Document images with source code:

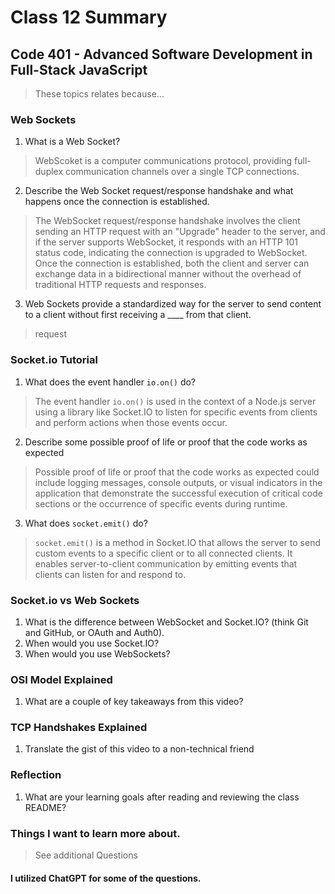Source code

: # Class 12 Summary
## Code 401 - Advanced Software Development in Full-Stack JavaScript

> These topics relates because...

### Web Sockets
1. What is a Web Socket?
> WebScoket is a computer communications protocol, providing full-duplex communication channels over a single TCP connections.
2. Describe the Web Socket request/response handshake and what happens once the connection is established.
> The WebSocket request/response handshake involves the client sending an HTTP request with an "Upgrade" header to the server, and if the server supports WebSocket, it responds with an HTTP 101 status code, indicating the connection is upgraded to WebSocket. Once the connection is established, both the client and server can exchange data in a bidirectional manner without the overhead of traditional HTTP requests and responses.
3. Web Sockets provide a standardized way for the server to send content to a client without first receiving a ____ from that client.
> request
### Socket.io Tutorial
1. What does the event handler `io.on()` do?
> The event handler `io.on()` is used in the context of a Node.js server using a library like Socket.IO to listen for specific events from clients and perform actions when those events occur.
2. Describe some possible proof of life or proof that the code works as expected
> Possible proof of life or proof that the code works as expected could include logging messages, console outputs, or visual indicators in the application that demonstrate the successful execution of critical code sections or the occurrence of specific events during runtime.
3. What does `socket.emit()` do?
> `socket.emit()` is a method in Socket.IO that allows the server to send custom events to a specific client or to all connected clients. It enables server-to-client communication by emitting events that clients can listen for and respond to.

### Socket.io vs Web Sockets
1. What is the difference between WebSocket and Socket.IO? (think Git and GitHub, or OAuth and Auth0).
2. When would you use Socket.IO?
3. When would you use WebSockets?

### OSI Model Explained
1. What are a couple of key takeaways from this video?

### TCP Handshakes Explained
1. Translate the gist of this video to a non-technical friend

### Reflection
1. What are your learning goals after reading and reviewing the class README?

### Things I want to learn more about.
> See additional Questions

#### I utilized ChatGPT for some of the questions.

What this task involves:
All the lines above need to be repeated exactly, with no pictures carried over.

Completed task:
Source code

: # Class 12 Summary
## Code 401 - Advanced Software Development in Full-Stack JavaScript

> These topics relates because...

### Web Sockets
1. What is a Web Socket?
> WebScoket is a computer communications protocol, providing full-duplex communication channels over a single TCP connections.
2. Describe the Web Socket request/response handshake and what happens once the connection is established.
> The WebSocket request/response handshake involves the client sending an HTTP request with an "Upgrade" header to the server, and if the server supports WebSocket, it responds with an HTTP 101 status code, indicating the connection is upgraded to WebSocket. Once the connection is established, both the client and server can exchange data in a bidirectional manner without the overhead of traditional HTTP requests and responses.
3. Web Sockets provide a standardized way for the server to send content to a client without first receiving a ____ from that client.
> request
### Socket.io Tutorial
1. What does the event handler `io.on()` do?
> The event handler `io.on()` is used in the context of a Node.js server using a library like Socket.IO to listen for specific events from clients and perform actions when those events occur.
2. Describe some possible proof of life or proof that the code works as expected
> Possible proof of life or proof that the code works as expected could include logging messages, console outputs, or visual indicators in the application that demonstrate the successful execution of critical code sections or the occurrence of specific events during runtime.
3. What does `socket.emit()` do?
> `socket.emit()` is a method in Socket.IO that allows the server to send custom events to a specific client or to all connected clients. It enables server-to-client communication by emitting events that clients can listen for and respond to.

### Socket.io vs Web Sockets
1. What is the difference between WebSocket and Socket.IO? (think Git and GitHub, or OAuth and Auth0).
2. When would you use Socket.IO?
3. When would you use WebSockets?

### OSI Model Explained
1. What are a couple of key takeaways from this video?

### TCP Handshakes Explained
1. Translate the gist of this video to a non-technical friend

### Reflection
1. What are your learning goals after reading and reviewing the class README?

### Things I want to learn more about.
> See additional Questions

#### I utilized ChatGPT for some of the questions.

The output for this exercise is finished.